Against the carrot fly: pile up soil, cover with a net, choose a windy location; only grow carrots in the same bed again after 3 years.

Planting onions alongside your carrots as bed neighbours will also help to keep the carrot fly away.

A mechanical sheet metal barrier or a protective ring made of coffee grounds around the bed help against voracious snails.


Carrots on a table
You should water your carrots regularly – they love it!

Care for Your Carrots

  • Keep them moist by careful watering until germination.

  • After germination, water only when it is dry, otherwise the roots will burst. You can check the moisture in the soil with your finger to see if they are getting thirsty.

  • If you planted in a deeper device, you'll want to water a bit more frequently.
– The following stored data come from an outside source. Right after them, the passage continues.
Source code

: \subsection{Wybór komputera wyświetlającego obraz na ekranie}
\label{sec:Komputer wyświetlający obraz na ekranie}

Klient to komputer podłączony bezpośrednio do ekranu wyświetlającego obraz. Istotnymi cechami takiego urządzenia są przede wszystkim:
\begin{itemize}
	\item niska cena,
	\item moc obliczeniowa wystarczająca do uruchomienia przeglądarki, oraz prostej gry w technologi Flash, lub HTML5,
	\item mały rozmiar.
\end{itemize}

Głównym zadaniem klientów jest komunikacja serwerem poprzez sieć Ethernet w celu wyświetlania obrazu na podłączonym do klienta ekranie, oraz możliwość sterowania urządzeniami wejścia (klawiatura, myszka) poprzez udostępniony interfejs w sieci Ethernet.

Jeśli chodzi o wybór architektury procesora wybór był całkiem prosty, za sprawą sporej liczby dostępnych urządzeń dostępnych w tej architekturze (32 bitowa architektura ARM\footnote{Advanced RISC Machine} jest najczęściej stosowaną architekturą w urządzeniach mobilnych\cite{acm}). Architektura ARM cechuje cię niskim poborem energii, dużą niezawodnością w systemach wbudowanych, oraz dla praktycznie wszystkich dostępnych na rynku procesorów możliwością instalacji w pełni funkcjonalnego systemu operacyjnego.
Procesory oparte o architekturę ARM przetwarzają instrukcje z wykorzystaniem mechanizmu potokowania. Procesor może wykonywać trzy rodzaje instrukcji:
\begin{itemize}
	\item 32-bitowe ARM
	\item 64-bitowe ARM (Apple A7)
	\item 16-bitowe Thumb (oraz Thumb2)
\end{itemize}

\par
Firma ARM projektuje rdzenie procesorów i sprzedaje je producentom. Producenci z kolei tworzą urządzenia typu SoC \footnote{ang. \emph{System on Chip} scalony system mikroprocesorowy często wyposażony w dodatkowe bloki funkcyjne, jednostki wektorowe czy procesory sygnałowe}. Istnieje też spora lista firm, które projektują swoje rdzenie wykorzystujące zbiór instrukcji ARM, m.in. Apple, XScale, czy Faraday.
  • No fertilisation necessary.

  • Pile earth around the heads of the carrots to prevent them from turning green. Tuck those babies in tight!

  • Remove weeds by hand so as not to damage the roots.
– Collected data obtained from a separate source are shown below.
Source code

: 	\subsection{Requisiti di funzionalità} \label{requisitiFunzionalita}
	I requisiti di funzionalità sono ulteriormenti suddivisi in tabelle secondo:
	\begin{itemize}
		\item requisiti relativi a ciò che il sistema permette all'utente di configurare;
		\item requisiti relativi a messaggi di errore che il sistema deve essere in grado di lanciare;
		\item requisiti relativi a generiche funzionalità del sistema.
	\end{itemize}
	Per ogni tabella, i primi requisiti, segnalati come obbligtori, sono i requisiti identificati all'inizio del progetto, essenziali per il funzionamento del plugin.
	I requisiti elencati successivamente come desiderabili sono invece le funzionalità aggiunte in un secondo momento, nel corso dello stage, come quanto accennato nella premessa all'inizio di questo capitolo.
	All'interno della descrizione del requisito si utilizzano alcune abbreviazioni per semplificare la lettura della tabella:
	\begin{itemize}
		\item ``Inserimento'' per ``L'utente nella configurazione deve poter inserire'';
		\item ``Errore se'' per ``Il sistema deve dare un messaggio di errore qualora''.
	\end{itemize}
  • Rake or hoe regularly between rows.

  • Thin, air-permeable layers of mulch will help keep the soil moist and loose.


Harvest and Storage

  • As soon as the orange turnip peeps out of the ground, she is ready for harvest.

  • The bigger the roots get, the more intense their taste. Yum!

  • Early baby carrots are sweeter and milder.

  • Carefully loosen the soil with a spade and pull out the head by its green part.

  • Harvest as needed.

  • If you find that some carrots are wrinkly, just put them in a glass of water for a few hours, then they will get crispy again.

  • For stews, you can also freeze your carrots for safe keeping.

Carrots arranged
These carrots are versatile kitchen buddies! You can cook (or just munch on) them right away, or store them for later months, if you choose! (Baby carrots are particularly delicious.)

The ox heart variety is particularly suitable carrot for storage. If you have any carrots left, you can store them in a tub filled with sand in a cool space like a cellar. Just be sure to take off the green bits beforehand, so they don't dry out.


And…bon appétit!

Of course, no stew can call itself a stew if it doesn't have carrots in it. And a good Bolognese sauce can't do without the boiled roots of your new orange buddies. Actually, they give all kinds of dishes a sweet and warm note.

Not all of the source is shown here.